Kaur owns Adie Broswon group, a Rs 600-crore annual turnover company, with stakes in transport (four bus clusters in Delhi), sugar and alcohol. The Gurdaspur plant has the capacity to crush 6,500 tonnes of cane per day and houses a sugar factory, a 6-million-case brewery and a distillery. A private limited company, Adie Broswon has Harinder Pal Singh Bhatia, Jasdeep and her brother, Prabhjit Singh Sarna, as directors.

But her father denies any links with her business. “Her husband had a tragic end. She is handling a business empire alone. All inquiry reports on water quality are fine. The opposition is making it a political issue as she is my daughter. That seems to be her only crime,” Harvinder Sarna says.
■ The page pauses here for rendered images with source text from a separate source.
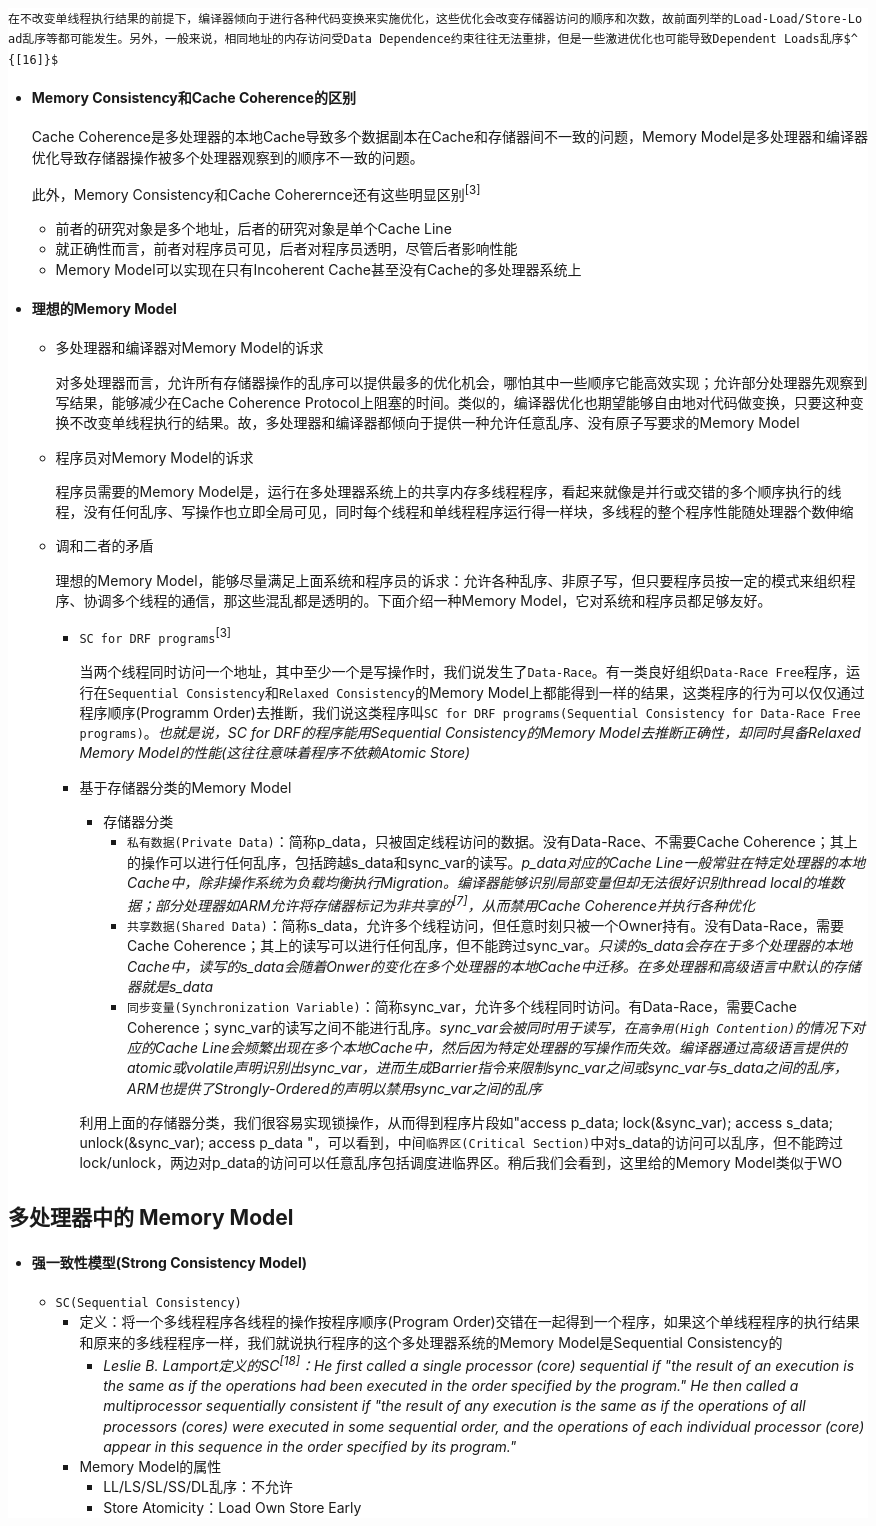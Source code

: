 
    在不改变单线程执行结果的前提下，编译器倾向于进行各种代码变换来实施优化，这些优化会改变存储器访问的顺序和次数，故前面列举的Load-Load/Store-Load乱序等都可能发生。另外，一般来说，相同地址的内存访问受Data Dependence约束往往无法重排，但是一些激进优化也可能导致Dependent Loads乱序$^{[16]}$
- #### Memory Consistency和Cache Coherence的区别

    Cache Coherence是多处理器的本地Cache导致多个数据副本在Cache和存储器间不一致的问题，Memory Model是多处理器和编译器优化导致存储器操作被多个处理器观察到的顺序不一致的问题。

    此外，Memory Consistency和Cache Coherernce还有这些明显区别$^{[3]}$
    - 前者的研究对象是多个地址，后者的研究对象是单个Cache Line
    - 就正确性而言，前者对程序员可见，后者对程序员透明，尽管后者影响性能
    - Memory Model可以实现在只有Incoherent Cache甚至没有Cache的多处理器系统上
- #### 理想的Memory Model
    - 多处理器和编译器对Memory Model的诉求

        对多处理器而言，允许所有存储器操作的乱序可以提供最多的优化机会，哪怕其中一些顺序它能高效实现；允许部分处理器先观察到写结果，能够减少在Cache Coherence Protocol上阻塞的时间。类似的，编译器优化也期望能够自由地对代码做变换，只要这种变换不改变单线程执行的结果。故，多处理器和编译器都倾向于提供一种允许任意乱序、没有原子写要求的Memory Model
    - 程序员对Memory Model的诉求

        程序员需要的Memory Model是，运行在多处理器系统上的共享内存多线程程序，看起来就像是并行或交错的多个顺序执行的线程，没有任何乱序、写操作也立即全局可见，同时每个线程和单线程程序运行得一样块，多线程的整个程序性能随处理器个数伸缩
    - 调和二者的矛盾

        理想的Memory Model，能够尽量满足上面系统和程序员的诉求：允许各种乱序、非原子写，但只要程序员按一定的模式来组织程序、协调多个线程的通信，那这些混乱都是透明的。下面介绍一种Memory Model，它对系统和程序员都足够友好。
        - `SC for DRF programs`$^{[3]}$

            当两个线程同时访问一个地址，其中至少一个是写操作时，我们说发生了`Data-Race`。有一类良好组织`Data-Race Free`程序，运行在`Sequential Consistency`和`Relaxed Consistency`的Memory Model上都能得到一样的结果，这类程序的行为可以仅仅通过程序顺序(Programm Order)去推断，我们说这类程序叫`SC for DRF programs(Sequential Consistency for Data-Race Free programs)`。*也就是说，SC for DRF的程序能用Sequential Consistency的Memory Model去推断正确性，却同时具备Relaxed Memory Model的性能(这往往意味着程序不依赖Atomic Store)*
        - 基于存储器分类的Memory Model
            - 存储器分类
                - `私有数据(Private Data)`：简称p_data，只被固定线程访问的数据。没有Data-Race、不需要Cache Coherence；其上的操作可以进行任何乱序，包括跨越s_data和sync_var的读写。*p_data对应的Cache Line一般常驻在特定处理器的本地Cache中，除非操作系统为负载均衡执行Migration。编译器能够识别局部变量但却无法很好识别thread local的堆数据；部分处理器如ARM允许将存储器标记为非共享的$^{[7]}$，从而禁用Cache Coherence并执行各种优化*
                - `共享数据(Shared Data)`：简称s_data，允许多个线程访问，但任意时刻只被一个Owner持有。没有Data-Race，需要Cache Coherence；其上的读写可以进行任何乱序，但不能跨过sync_var。*只读的s_data会存在于多个处理器的本地Cache中，读写的s_data会随着Onwer的变化在多个处理器的本地Cache中迁移。在多处理器和高级语言中默认的存储器就是s_data*
                - `同步变量(Synchronization Variable)`：简称sync_var，允许多个线程同时访问。有Data-Race，需要Cache Coherence；sync_var的读写之间不能进行乱序。*sync_var会被同时用于读写，在`高争用(High Contention)`的情况下对应的Cache Line会频繁出现在多个本地Cache中，然后因为特定处理器的写操作而失效。编译器通过高级语言提供的atomic或volatile声明识别出sync_var，进而生成Barrier指令来限制sync_var之间或sync_var与s_data之间的乱序，ARM也提供了Strongly-Ordered的声明以禁用sync_var之间的乱序*

            利用上面的存储器分类，我们很容易实现锁操作，从而得到程序片段如"access p_data; lock(&sync_var); access s_data; unlock(&sync_var); access p_data "，可以看到，中间`临界区(Critical Section)`中对s_data的访问可以乱序，但不能跨过lock/unlock，两边对p_data的访问可以任意乱序包括调度进临界区。稍后我们会看到，这里给的Memory Model类似于WO

## 多处理器中的 Memory Model
- #### 强一致性模型(Strong Consistency Model)
    - `SC(Sequential Consistency)`
        - 定义：将一个多线程程序各线程的操作按程序顺序(Program Order)交错在一起得到一个程序，如果这个单线程程序的执行结果和原来的多线程程序一样，我们就说执行程序的这个多处理器系统的Memory Model是Sequential Consistency的
            - *Leslie B. Lamport定义的SC$^{[18]}$：He first called a single processor (core) sequential if "the result of an execution is the same as if the operations had been executed in the order specified by the program." He then called a multiprocessor sequentially consistent if "the result of any execution is the same as if the operations of all processors (cores) were executed in some sequential order, and the operations of each individual processor (core) appear in this sequence in the order specified by its program."*
        - Memory Model的属性
            - LL/LS/SL/SS/DL乱序：不允许
            - Store Atomicity：Load Own Store Early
But Paramjit Sarna, who met environmen­t minister OP Soni after the spillage, says he is not bothered by the criticism. “She is my niece. If any report imposes penalty on her mill, she will pay. I don’t care about what people such as Shiromani Akali Dal president Sukhbir Badal are saying.”

The SAD had defeated the Sarnas to take control of the DSGMC.

Kaur could not be reached despite repeated attempts.

THROUGH HER MILL IN GURDASPUR, IN EYE OF THE STORM AFTER SPILLAGE OF MOLASSES KILLED FISH IN BEAS, SHE RULES CHAIN FROM DISTILLERY TO RETAIL

THE ‘NEXUS’

The excise department admits the distillery-retail alliance is an unholy one.

“It allows the distillery to sell its own brands at the vends, at times at higher costs. And it is not possible to have day-today monitoring and surveillan­ce,” an excise official said, requesting anonymity, adding, “It is this nexus that the government wanted to break by forming a state liquor corporatio­n, which was stalled by vested interests.”